Described as the finest collection of sporting and ornithological art to come to the market in over 20 years, we asked Annabel Kishor, Christie’s Head of Sale, Associate Specialist, British Drawings & Watercolours to tell us about some of her favourite lots.
Lot 26 – Archibald Thorburn (1860-1935) Blackgame in the glen. Estimate £70,000 to £100,000
Archibald Thorburn is widely regarded as the greatest painter of birds. His lively and accurate renderings of birds in flight and at rest were based on studies from life. Sought after by both ornithological and sporting enthusiasts, his works are held in collections across the world. This unusual portrait format picture of Blackgame in the glen demonstrates not only Thorburn’s masterful understanding of birds, but also of the landscape, trees and foliage which bring the scene to life.
Lot 16 – A bronze model of a resting woodcock, circa 1920, after the model by Archibald Thorburn. Estimate £2,000 to £4,000.
Although best known for his pictures, in the 1920s Archibald Thorburn also made a series of five bronzes of different birds, including this woodcock. With its miniature scale and intricate detail, it is a charming representation of the bird – the perfect Christmas present for a woodcock enthusiast!
Lot 150 – HRH Queen Victoria (1819-1901), A stag shot by John Brown. Estimate £6,000 to £10,000.
Queen Victoria was a talented watercolourist taught by Sir Edwin Landseer, and also had a fascinating link with Tillypronie.

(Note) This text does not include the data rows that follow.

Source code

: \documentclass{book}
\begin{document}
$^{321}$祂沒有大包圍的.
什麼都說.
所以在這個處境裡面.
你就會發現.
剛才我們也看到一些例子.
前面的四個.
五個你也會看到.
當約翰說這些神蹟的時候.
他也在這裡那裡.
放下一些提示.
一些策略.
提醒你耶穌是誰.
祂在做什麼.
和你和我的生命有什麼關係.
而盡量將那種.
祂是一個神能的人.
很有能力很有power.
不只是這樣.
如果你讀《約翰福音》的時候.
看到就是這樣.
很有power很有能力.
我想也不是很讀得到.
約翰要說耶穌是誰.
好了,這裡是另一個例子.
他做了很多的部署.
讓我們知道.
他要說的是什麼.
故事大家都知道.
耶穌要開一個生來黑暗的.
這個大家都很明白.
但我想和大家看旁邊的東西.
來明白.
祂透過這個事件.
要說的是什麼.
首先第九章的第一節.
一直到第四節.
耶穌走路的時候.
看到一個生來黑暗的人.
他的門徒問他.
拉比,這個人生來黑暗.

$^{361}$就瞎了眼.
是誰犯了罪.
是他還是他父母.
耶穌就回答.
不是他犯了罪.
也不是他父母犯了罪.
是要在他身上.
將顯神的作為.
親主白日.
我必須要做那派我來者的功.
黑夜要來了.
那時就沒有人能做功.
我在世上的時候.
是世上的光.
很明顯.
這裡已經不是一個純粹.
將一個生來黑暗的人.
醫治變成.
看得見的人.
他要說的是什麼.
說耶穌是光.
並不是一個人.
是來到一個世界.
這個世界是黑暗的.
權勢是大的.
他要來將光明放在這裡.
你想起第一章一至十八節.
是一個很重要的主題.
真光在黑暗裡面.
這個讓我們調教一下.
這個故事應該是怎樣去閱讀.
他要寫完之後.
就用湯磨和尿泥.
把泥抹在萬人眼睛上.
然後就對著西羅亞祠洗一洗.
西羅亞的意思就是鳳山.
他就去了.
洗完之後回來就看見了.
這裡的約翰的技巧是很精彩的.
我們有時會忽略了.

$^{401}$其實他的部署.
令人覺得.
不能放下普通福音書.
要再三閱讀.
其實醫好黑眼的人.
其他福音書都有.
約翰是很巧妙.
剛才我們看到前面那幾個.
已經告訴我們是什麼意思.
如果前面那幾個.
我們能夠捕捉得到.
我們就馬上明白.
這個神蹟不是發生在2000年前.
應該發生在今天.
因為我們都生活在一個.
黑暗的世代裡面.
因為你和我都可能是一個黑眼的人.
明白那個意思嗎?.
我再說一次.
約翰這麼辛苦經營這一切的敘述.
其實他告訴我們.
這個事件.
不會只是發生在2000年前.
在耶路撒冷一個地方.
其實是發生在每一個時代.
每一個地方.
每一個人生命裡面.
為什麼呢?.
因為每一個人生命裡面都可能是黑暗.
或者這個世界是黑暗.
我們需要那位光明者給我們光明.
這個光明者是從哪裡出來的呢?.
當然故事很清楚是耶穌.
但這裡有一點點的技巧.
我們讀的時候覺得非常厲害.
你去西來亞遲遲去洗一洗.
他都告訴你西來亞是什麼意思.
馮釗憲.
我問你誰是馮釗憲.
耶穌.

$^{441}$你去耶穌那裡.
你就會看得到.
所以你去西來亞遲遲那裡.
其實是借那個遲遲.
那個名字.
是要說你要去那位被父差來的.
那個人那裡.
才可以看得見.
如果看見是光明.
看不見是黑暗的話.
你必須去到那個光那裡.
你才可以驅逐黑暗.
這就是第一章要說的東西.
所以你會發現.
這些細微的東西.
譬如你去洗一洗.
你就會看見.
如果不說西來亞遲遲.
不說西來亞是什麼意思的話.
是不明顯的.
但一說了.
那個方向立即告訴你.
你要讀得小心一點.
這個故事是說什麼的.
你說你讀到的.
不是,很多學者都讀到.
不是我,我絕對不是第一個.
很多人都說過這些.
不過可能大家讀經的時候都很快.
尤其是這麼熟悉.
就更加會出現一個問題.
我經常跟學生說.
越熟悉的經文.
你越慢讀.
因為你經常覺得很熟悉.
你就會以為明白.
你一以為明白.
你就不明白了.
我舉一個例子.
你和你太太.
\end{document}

The house was built by the son of her doctor, Sir James Clark, who had introduced Queen Victoria to the neighbouring estate of Balmoral, and she laid the foundation stone in 1867. She was a regular visitor to Tillypronie with her servant and confidant John Brown, who shot the stag pictured here.
Lot 148 – Richard Barrett Talbot Kelly (1896-1971), Eider in Flight. Estimate £3,000 to £5,000.
The collection also includes some exciting 20th Century and Contemporary works such as this one. Self-taught and heavily influenced by Chinese brush painting, Richard Barrett Talbot Kelly uses matt watercolour washes over a fine black outline to capture the movement of birds in flight. His work has a remarkable sense of freshness and immediacy, and the present work perfectly depicts the transience of a migrating flock of eider ducks.
Lot 189 – Mildred E Elderidge, RWS (1909-1991), Studies of a woodcock and lapwing. Estimate £1,500 to £2,000.
Mildred Eldridge trained at the Royal College of Art and exhibited at the Royal Academy before settling in north Wales with her husband, the poet R.S. Thomas. Her delicately detailed studies of birds, animals and plants were the result of long hours of study from nature and are often dated and inscribed with the location at which they were made.